--- DATA SHOWN Enclosed Below ---

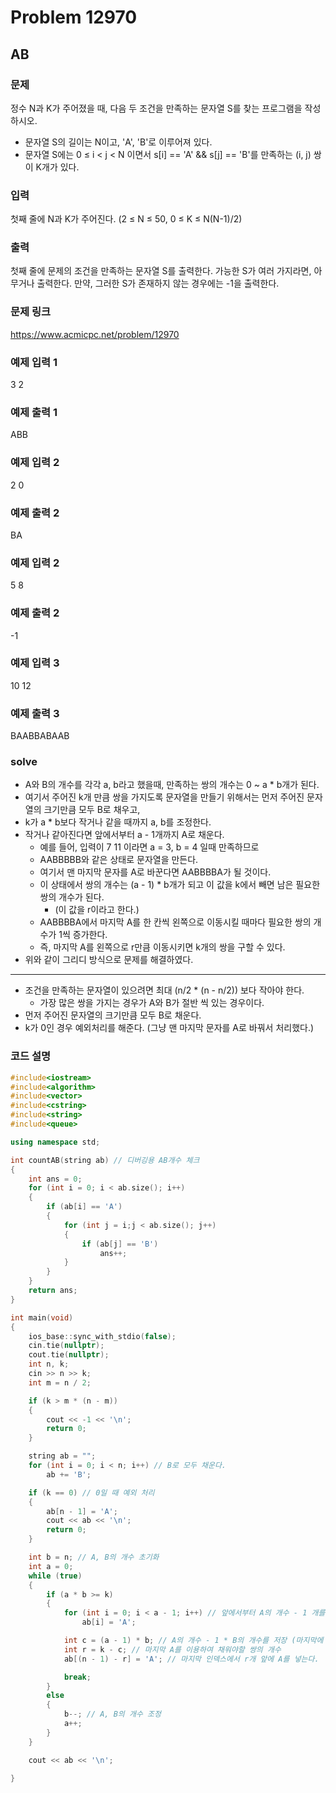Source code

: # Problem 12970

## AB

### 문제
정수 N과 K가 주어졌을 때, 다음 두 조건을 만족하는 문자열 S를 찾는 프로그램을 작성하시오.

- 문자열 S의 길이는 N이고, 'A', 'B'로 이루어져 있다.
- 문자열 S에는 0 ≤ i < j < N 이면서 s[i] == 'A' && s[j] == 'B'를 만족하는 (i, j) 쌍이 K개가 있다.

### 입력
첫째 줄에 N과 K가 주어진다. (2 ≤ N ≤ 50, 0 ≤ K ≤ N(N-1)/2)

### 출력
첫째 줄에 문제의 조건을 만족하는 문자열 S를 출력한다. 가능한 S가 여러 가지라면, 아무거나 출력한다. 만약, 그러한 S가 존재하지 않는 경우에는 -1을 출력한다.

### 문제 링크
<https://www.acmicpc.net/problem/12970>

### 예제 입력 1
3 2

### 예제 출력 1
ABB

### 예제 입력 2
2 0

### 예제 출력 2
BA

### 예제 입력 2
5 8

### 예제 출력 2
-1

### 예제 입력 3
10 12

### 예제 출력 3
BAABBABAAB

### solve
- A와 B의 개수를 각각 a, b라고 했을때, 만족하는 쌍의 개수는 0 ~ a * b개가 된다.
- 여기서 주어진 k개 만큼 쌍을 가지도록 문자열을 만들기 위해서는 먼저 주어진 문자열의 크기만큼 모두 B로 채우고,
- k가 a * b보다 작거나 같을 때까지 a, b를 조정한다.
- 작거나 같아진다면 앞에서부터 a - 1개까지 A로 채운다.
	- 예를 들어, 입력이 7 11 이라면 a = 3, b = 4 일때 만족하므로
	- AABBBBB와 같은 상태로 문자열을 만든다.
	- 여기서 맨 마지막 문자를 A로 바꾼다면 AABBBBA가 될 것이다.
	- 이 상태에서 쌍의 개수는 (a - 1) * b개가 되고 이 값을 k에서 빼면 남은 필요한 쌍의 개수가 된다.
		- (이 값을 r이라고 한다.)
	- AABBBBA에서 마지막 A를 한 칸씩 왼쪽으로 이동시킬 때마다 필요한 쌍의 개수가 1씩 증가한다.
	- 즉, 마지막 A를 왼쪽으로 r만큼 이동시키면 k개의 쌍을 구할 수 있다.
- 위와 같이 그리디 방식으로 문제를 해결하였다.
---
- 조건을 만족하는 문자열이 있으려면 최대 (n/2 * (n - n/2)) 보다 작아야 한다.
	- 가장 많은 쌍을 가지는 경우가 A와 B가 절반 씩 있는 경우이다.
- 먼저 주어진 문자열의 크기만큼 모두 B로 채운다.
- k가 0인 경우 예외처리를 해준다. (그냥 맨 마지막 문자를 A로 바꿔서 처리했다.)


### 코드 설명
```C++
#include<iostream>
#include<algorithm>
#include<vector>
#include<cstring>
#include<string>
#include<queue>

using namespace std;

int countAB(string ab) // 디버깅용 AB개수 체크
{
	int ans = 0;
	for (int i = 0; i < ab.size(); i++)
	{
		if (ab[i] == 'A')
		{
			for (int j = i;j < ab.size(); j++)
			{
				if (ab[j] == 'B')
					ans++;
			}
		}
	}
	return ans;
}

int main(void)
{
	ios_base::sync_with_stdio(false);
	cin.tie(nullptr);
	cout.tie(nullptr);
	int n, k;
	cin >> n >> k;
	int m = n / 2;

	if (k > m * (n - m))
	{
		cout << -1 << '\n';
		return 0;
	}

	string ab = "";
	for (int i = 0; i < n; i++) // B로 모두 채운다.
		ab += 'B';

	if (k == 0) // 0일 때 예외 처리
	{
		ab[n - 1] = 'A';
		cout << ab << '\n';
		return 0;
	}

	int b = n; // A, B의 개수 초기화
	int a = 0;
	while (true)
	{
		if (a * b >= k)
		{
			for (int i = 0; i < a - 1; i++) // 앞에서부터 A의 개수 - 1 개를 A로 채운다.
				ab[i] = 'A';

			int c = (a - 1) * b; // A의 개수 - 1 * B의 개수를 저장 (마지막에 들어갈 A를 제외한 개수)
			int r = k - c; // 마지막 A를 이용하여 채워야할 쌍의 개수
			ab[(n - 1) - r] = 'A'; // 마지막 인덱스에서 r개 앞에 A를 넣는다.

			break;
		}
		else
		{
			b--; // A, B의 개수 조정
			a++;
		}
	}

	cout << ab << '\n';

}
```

--- End of Enclosed DATA SHOWN ---

### [REQUIRED WORK]
Only lines holding the string "cout" are wanted; gather each one from the entries above.

### [WRITTEN REPLY]
	cout.tie(nullptr);
		cout << -1 << '\n';
		cout << ab << '\n';
	cout << ab << '\n';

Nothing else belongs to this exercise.